Per la ex leader dei mutanti, la questione però rimane: quanto rimarrebbero umani i mutanti, se iniziassero a considerare il protocollo di resurrezione un metodo di “restart” della propria vita? Certo, uno dei benefici delle nuove (fanta)-tecnologie a loro disposizione, è il non doversi preoccupare troppo delle situazioni senza via di uscita. Ma se questo li portasse a pensare di usare quelle tecnologie come una via di fuga abituale, esse non ridurrebbero il valore delle loro stesse vite?
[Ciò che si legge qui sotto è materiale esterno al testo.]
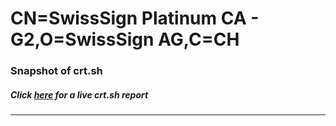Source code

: # CN=SwissSign Platinum CA - G2,O=SwissSign AG,C=CH
### Snapshot of crt.sh
##### Click [here](https://crt.sh/?serial=84CFA94CCA66FE1E2C22385A300027) for a live crt.sh report

---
Più in generale, ci si potrebbe chiedere come agirebbe sul piano psicologico ed etico una tecnologia di questo tipo. Se e come essa riscriverebbe la percezione e la definizione stessa di umanità.
Ma visto che tale tecnologia è relegata all’immaginazione, e che le tematiche da essa sfiorate sono estremamente complesse, conviene rimanere sul piano della finzione e del fumetto, ribaltando queste domande in questioni di meta-narrazione. È strano infatti, leggere questo tipo di interrogativi sulle pagine di una delle major del fumetto americano, che come è noto, hanno fatto dell’assenza di finale uno dei loro tratti specifici. Dopo tutto, il continuo uso di “deus ex-machina” per salvare o recuperare personaggi popolari non nega loro qualsiasi forma di compimento? E questo non diminuisce il loro valore narrative, soprattutto in un genere, come quello super-eroistico, che per molti aspetti traduce e riporta al contemporaneo il ruolo e gli stilemi della letteratura epica e mitica? Un eroe immaginario è davvero un eroe se è protetto da un protocollo narrativo di salvataggio e resurrezione? Ma soprattutto, una storia è ancora una storia senza una fine?
E lo stesso Hickman, si sarà accorto del paradosso? O nelle sue pagine dobbiamo leggere una velata provocazione ad un certo modo di fare fumetti?